--- TASK MATERIAL Enclosed Below ---

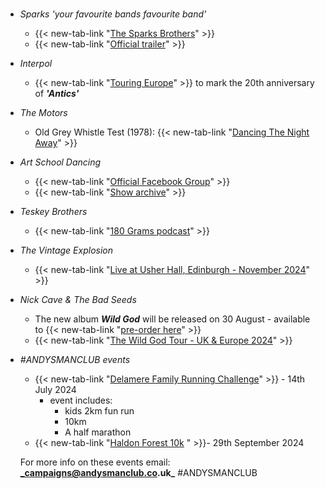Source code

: #
- _Sparks 'your favourite bands favourite band'_
  - {{< new-tab-link "[The Sparks Brothers](https://www.imdb.com/title/tt8610436/)" >}}
  - {{< new-tab-link "[Official trailer](https://www.imdb.com/video/vi1807859737/)" >}}
- _Interpol_
  - {{< new-tab-link "[Touring Europe](https://twitter.com/Interpol/status/1782319169746207097)" >}} to mark the 20th anniversary of **_'Antics'_**
- _The Motors_
  - Old Grey Whistle Test (1978): {{< new-tab-link "[Dancing The Night Away](https://www.youtube.com/watch?v=a8X1EKyhLHw)" >}}
- _Art School Dancing_ 
  - {{< new-tab-link "[Official Facebook Group](https://www.facebook.com/groups/111016498936043)" >}}
  - {{< new-tab-link "[Show archive](https://unlistenablerubbish.wordpress.com)" >}}
- _Teskey Brothers_ 
  - {{< new-tab-link "[180 Grams podcast](https://open.spotify.com/show/5n49kEwq2st3GST82veWoI)" >}}
- _The Vintage Explosion_
  - {{< new-tab-link "[Live at Usher Hall, Edinburgh - November 2024](https://www.usherhall.co.uk/whats-on/vintage-explosion)" >}}
- _Nick Cave & The Bad Seeds_
  - The new album **_Wild God_** will be released on 30 August - available to {{< new-tab-link "[pre-order here](https://linktr.ee/nickcave)" >}}
  - {{< new-tab-link "[The Wild God Tour - UK & Europe 2024](https://www.nickcave.com/tour-dates/)" >}}
- _#ANDYSMANCLUB events_
  - {{< new-tab-link "[Delamere Family Running Challenge](https://www.atwevents.co.uk/e/andysmanclub-family-running-challenge-delamere-2024-10087)" >}} - 14th July 2024
    - event includes: 
      - kids 2km fun run 
      - 10km
      - A half marathon
  - {{< new-tab-link "[Haldon Forest 10k](https://www.atwevents.co.uk/e/andysmanclub-10k-run-haldon-forest-10391) " >}}- 29th September 2024  

  For more info on these events email: **_campaigns@andysmanclub.co.uk_** #ANDYSMANCLUB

--- End of Enclosed TASK MATERIAL ---

ACTION ITEM
Every line above is to be reproduced verbatim, and the pictures are to be omitted.

YOUR RESPONSE
Source code

: #
- _Sparks 'your favourite bands favourite band'_
  - {{< new-tab-link "[The Sparks Brothers](https://www.imdb.com/title/tt8610436/)" >}}
  - {{< new-tab-link "[Official trailer](https://www.imdb.com/video/vi1807859737/)" >}}
- _Interpol_
  - {{< new-tab-link "[Touring Europe](https://twitter.com/Interpol/status/1782319169746207097)" >}} to mark the 20th anniversary of **_'Antics'_**
- _The Motors_
  - Old Grey Whistle Test (1978): {{< new-tab-link "[Dancing The Night Away](https://www.youtube.com/watch?v=a8X1EKyhLHw)" >}}
- _Art School Dancing_ 
  - {{< new-tab-link "[Official Facebook Group](https://www.facebook.com/groups/111016498936043)" >}}
  - {{< new-tab-link "[Show archive](https://unlistenablerubbish.wordpress.com)" >}}
- _Teskey Brothers_ 
  - {{< new-tab-link "[180 Grams podcast](https://open.spotify.com/show/5n49kEwq2st3GST82veWoI)" >}}
- _The Vintage Explosion_
  - {{< new-tab-link "[Live at Usher Hall, Edinburgh - November 2024](https://www.usherhall.co.uk/whats-on/vintage-explosion)" >}}
- _Nick Cave & The Bad Seeds_
  - The new album **_Wild God_** will be released on 30 August - available to {{< new-tab-link "[pre-order here](https://linktr.ee/nickcave)" >}}
  - {{< new-tab-link "[The Wild God Tour - UK & Europe 2024](https://www.nickcave.com/tour-dates/)" >}}
- _#ANDYSMANCLUB events_
  - {{< new-tab-link "[Delamere Family Running Challenge](https://www.atwevents.co.uk/e/andysmanclub-family-running-challenge-delamere-2024-10087)" >}} - 14th July 2024
    - event includes: 
      - kids 2km fun run 
      - 10km
      - A half marathon
  - {{< new-tab-link "[Haldon Forest 10k](https://www.atwevents.co.uk/e/andysmanclub-10k-run-haldon-forest-10391) " >}}- 29th September 2024  

  For more info on these events email: **_campaigns@andysmanclub.co.uk_** #ANDYSMANCLUB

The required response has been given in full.